Também entende que o acordo feito pelo também general e ministro da Secretaria de Governo, Eduardo Ramos, que permite que os parlamentares controlem parte do orçamento impositivo, é fruto de uma “chantagem” do Congresso e que o fato não deve ser aceito pelo governo. Mais cedo, em um áudio vazado durante a cerimônia de hasteamento da bandeira no Palácio da Alvorada, Heleno afirmou que “não podemos aceitar esses caras (Congresso) chantagearem a gente o tempo todo. Fo...-se”.

O temor do Planalto e seus aliados é que o protagonismo do Congresso acabe fazendo com que Bolsonaro governe por meio de um sistema parlamentarista, o que tornaria a gestão “acuada” frente às pressões parlamentares.

 

Radical ideológico’

 

O presidente da Câmara dos Deputados, Rodrigo Maia (DEM-RJ), reagiu à declaração do general com respeito as negociações sobre os vetos da Lei de Diretrizes Orçamentárias. Parlamentares ainda analisarão as propostas da LDO. Segundo Maia, a postura do ministro é “triste” e ele se comporta como um adolescente ao agredir o Parlamento.
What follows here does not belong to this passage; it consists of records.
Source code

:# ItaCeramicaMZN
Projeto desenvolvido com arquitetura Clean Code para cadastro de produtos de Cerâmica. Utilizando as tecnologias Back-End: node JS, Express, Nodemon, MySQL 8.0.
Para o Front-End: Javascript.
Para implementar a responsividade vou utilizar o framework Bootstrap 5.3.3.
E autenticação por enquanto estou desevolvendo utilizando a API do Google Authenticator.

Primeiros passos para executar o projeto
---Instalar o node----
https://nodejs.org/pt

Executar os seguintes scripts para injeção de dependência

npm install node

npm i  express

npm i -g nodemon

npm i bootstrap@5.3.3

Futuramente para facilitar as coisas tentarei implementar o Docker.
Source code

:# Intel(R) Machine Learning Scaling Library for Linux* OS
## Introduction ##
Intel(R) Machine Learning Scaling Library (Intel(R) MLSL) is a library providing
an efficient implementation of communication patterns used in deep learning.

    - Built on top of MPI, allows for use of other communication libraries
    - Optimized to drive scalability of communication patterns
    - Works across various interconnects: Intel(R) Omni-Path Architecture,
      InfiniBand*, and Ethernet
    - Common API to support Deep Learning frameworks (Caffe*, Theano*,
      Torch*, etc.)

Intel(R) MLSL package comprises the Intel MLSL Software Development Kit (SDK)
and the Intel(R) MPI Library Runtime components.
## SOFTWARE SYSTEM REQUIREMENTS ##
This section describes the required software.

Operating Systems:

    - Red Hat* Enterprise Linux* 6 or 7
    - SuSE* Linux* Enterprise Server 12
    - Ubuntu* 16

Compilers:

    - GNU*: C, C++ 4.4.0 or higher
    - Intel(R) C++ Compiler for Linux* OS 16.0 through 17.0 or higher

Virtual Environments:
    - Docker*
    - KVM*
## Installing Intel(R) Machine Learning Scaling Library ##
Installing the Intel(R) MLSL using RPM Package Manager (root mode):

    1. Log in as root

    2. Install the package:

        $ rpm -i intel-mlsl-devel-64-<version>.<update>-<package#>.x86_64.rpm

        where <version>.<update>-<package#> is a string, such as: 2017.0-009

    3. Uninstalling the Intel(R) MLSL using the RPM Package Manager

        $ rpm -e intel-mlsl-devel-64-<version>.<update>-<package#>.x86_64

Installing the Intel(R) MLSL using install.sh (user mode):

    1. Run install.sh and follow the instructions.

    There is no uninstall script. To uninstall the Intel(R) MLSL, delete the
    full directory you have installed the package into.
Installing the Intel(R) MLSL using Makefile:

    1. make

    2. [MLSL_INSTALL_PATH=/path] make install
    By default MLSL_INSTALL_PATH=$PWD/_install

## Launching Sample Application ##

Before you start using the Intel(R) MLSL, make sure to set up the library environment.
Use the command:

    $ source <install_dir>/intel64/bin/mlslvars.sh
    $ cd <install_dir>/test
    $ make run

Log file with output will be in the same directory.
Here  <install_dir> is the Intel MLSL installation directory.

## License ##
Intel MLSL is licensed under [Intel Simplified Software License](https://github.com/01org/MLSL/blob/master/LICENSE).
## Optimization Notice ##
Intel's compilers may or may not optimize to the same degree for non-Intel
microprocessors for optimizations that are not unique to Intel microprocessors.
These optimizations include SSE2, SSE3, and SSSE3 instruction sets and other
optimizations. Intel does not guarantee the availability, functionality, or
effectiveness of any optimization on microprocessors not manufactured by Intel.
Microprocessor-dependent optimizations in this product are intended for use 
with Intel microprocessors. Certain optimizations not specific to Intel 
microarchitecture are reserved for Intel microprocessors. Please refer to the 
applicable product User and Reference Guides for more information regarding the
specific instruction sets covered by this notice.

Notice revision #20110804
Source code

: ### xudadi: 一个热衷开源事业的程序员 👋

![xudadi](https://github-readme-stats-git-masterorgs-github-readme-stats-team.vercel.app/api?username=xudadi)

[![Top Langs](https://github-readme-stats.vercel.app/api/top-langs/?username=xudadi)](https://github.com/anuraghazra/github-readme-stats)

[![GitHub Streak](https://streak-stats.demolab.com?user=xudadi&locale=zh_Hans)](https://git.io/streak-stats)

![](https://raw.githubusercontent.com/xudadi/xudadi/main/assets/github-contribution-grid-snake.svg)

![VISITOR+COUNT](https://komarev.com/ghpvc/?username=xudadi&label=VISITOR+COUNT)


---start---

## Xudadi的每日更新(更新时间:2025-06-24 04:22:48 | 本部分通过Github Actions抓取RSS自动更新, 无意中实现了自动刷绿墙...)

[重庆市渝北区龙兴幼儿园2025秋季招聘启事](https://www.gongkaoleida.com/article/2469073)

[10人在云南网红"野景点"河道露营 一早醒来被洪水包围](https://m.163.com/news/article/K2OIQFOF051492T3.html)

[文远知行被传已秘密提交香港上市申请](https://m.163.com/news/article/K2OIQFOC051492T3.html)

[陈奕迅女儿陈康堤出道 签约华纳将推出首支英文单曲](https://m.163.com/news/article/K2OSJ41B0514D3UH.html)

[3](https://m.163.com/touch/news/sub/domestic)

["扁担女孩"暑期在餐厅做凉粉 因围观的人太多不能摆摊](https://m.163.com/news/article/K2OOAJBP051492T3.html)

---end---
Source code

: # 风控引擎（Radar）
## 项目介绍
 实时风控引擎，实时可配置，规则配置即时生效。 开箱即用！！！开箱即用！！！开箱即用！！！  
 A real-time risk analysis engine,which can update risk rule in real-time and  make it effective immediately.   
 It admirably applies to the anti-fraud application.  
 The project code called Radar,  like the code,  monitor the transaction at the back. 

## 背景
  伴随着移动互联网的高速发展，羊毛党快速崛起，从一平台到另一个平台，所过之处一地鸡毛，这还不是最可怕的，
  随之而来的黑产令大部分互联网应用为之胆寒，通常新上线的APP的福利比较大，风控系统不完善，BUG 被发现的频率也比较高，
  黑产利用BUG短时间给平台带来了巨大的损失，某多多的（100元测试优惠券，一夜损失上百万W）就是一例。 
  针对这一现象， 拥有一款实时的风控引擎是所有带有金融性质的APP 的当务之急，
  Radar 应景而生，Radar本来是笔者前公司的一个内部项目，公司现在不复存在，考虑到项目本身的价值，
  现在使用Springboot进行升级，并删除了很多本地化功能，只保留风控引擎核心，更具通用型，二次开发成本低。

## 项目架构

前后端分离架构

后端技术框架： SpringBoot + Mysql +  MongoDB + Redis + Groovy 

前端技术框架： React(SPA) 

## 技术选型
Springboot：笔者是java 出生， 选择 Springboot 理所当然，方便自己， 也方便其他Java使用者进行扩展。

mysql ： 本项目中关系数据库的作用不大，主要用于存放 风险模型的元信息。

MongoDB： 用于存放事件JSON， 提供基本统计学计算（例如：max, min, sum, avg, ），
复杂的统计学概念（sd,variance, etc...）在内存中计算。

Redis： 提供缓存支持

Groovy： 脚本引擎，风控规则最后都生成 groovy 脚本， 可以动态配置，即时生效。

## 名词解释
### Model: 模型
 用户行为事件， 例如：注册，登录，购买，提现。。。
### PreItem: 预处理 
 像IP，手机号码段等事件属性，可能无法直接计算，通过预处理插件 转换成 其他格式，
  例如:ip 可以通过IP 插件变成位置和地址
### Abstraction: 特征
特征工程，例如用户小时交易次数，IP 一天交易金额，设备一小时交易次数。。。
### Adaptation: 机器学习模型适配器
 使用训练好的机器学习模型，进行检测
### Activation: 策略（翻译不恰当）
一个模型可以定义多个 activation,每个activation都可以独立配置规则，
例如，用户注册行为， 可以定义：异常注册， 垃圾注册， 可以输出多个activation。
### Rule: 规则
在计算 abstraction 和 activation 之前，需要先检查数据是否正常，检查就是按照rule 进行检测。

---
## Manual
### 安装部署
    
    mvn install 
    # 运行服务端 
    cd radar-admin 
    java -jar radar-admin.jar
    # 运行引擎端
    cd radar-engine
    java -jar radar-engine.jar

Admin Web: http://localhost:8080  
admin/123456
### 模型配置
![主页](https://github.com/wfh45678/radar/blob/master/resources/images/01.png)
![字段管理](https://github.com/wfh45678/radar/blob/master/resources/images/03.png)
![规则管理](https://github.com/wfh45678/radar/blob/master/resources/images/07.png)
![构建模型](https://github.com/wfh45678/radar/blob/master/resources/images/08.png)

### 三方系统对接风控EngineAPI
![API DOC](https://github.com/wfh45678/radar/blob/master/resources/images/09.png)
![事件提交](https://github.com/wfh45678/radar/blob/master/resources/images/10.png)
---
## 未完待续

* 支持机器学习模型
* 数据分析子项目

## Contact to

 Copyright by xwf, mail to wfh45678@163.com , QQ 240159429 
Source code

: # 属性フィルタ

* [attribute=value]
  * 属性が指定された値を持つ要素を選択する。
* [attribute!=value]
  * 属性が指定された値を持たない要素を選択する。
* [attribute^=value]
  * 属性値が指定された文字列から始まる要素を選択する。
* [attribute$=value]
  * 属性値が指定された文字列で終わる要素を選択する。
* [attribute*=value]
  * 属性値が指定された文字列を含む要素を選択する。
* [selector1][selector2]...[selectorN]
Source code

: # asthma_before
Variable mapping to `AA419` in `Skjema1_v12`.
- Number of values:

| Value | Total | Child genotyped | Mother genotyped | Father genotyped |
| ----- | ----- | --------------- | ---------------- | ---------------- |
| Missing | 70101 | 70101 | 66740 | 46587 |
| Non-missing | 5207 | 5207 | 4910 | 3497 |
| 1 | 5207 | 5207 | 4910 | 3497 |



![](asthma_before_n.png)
Geralmente, na vida, quando a gente vai ficando mais velho, a gente vai ganhando equilíbrio, experiência e paciência. O ministro, pelo jeito, está ficando mais velho e está falando como um jovem, um estudante no auge da sua juventude”, disse o parlamentar, que teve encontro com o ministro do Supremo Tribunal Federal, Dias Toffoli.

"É uma pena que o ministro (Heleno) com tantos títulos tenha se transformado num radical ideológico contra a democracia, contra o Parlamento. Muito triste. Não vi por parte dele nenhum tipo de ataque quando a gente estava votando o aumento do salário dele como militar da reserva", acrescentou.